The purpose of this memo is for you and your partner to propose your final project to us. We would prefer to have people work in groups of two for the final project, as it reduces the number of reports that we have to read, and gives you practice in working with another author on a document. Individual projects are quite acceptable, but groups larger than two usually are not.
Your proposal memo will allow us to respond and help you focus and organize your project. We will provide guidance in class about possible topics, and will try provide a list of possible projects around the department that need doing at the moment. The final project can be a description of a design project you have done, a detailed proposal for a senior thesis, user or maintenance documentation for existing software or hardware, or any other technical writing except in-program documentation. (Warning: each year someone tries to write a game specification, and each year the technical content and writing quality have been low--we will question closely any attempts at game specification.)
Ways to generate ideas are included in Huckin and Olsen [HO91, Chapter 2]. Their Section 16.2 offers guidelines for writing a short informal proposal, as well as a sample informal proposal. Their Section 16.3 discusses editing your proposal. Read these sections before attempting this assignment.
Because this assignment is the beginning of a sequence of assignments, including a document specification, a progress report, a formal technical report, and an oral report, you should read those assignments as well as this one. (That is, read Chapters 12-5 of this workbook.)
Your audience for this assignment is your instructors, and your purpose is to get our advice and approval for your final project. In order for us to give good advice, we need a clear idea of what you propose to do, and how you propose to do it.
Huckin and Olsen's guidelines cover a fuller proposal than you need write for this assignment. For our purposes, if you cover the three areas they suggest for the introduction to an informal proposal, that will be sufficient. These three areas are
Even though this memo should be relatively brief and to the point--a page or two at most--and even though it is an informal proposal, these facts do not mean it is casual. Even a memo like this requires planning and a simple outline.
Make notes or an outline of all the things that your supervisor (namely us) would want to know. You should indicate whether you are writing a formal proposal, reporting on an investigation, writing documentation, or doing a library research project. Next, include the subject and scope of your report, using the breakdown provided by Huckin and Olsen.

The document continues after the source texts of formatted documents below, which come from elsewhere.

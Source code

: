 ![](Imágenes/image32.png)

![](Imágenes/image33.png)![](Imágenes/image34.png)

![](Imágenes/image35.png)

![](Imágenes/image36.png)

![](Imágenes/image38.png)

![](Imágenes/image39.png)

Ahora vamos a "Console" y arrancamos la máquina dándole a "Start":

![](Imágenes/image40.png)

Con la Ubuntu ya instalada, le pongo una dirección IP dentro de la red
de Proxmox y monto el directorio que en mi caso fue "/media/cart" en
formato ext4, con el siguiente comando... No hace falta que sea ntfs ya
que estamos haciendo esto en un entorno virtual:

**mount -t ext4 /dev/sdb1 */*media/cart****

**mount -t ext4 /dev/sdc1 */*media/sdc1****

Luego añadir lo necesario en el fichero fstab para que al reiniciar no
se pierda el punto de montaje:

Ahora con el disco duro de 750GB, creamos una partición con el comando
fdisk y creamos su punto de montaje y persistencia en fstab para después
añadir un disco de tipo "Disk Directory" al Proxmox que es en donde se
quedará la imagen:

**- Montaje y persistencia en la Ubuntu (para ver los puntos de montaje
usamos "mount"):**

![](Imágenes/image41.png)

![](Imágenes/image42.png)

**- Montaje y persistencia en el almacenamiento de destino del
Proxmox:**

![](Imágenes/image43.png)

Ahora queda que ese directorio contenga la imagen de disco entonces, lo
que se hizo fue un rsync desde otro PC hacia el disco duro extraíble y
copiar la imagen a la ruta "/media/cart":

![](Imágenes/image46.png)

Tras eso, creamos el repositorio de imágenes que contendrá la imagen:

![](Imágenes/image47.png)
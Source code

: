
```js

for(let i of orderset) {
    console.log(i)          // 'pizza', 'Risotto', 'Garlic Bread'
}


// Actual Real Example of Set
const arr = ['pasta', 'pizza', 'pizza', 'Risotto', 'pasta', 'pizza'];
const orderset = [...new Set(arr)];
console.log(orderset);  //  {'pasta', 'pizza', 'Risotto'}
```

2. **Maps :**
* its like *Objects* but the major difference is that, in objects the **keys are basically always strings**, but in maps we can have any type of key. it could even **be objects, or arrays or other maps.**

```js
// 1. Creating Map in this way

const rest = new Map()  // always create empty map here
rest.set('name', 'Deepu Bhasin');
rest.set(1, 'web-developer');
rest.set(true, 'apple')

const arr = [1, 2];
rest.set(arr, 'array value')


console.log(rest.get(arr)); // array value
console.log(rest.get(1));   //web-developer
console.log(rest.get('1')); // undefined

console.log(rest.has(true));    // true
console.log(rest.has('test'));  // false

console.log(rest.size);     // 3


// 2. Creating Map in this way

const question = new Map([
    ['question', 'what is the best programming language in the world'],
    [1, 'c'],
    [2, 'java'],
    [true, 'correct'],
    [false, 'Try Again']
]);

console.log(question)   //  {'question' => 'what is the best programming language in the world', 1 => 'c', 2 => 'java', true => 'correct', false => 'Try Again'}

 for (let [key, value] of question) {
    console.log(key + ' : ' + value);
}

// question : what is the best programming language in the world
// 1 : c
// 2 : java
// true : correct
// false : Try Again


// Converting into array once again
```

For joint projects, as most of yours will be, discuss how you propose to divide the work, being specific about exactly what each of you is going to do first, and giving us some idea of the division of labor for the rest of the project.
Bear in mind that you are aiming at an upcoming assignment, the document specification, where you will be making a completely specific division of labor for the whole project. If you are successful in this division of the work, you will not have to change it later, and each of you will do your fair share of the work.
Also keep in mind that most of the areas discussed in your proposal will reappear in your progress report, which is the assignment following the outline. It is normal procedure for your supervisor or sponsor to compare your first major progress report quite closely with your original proposal. We do not mean that nothing can be changed, but rather that you will need to tell us in the progress report what changes you have made in your goals. Reporting changes is discussed in more detail in the progress report assignment (Section 13.3 of this workbook).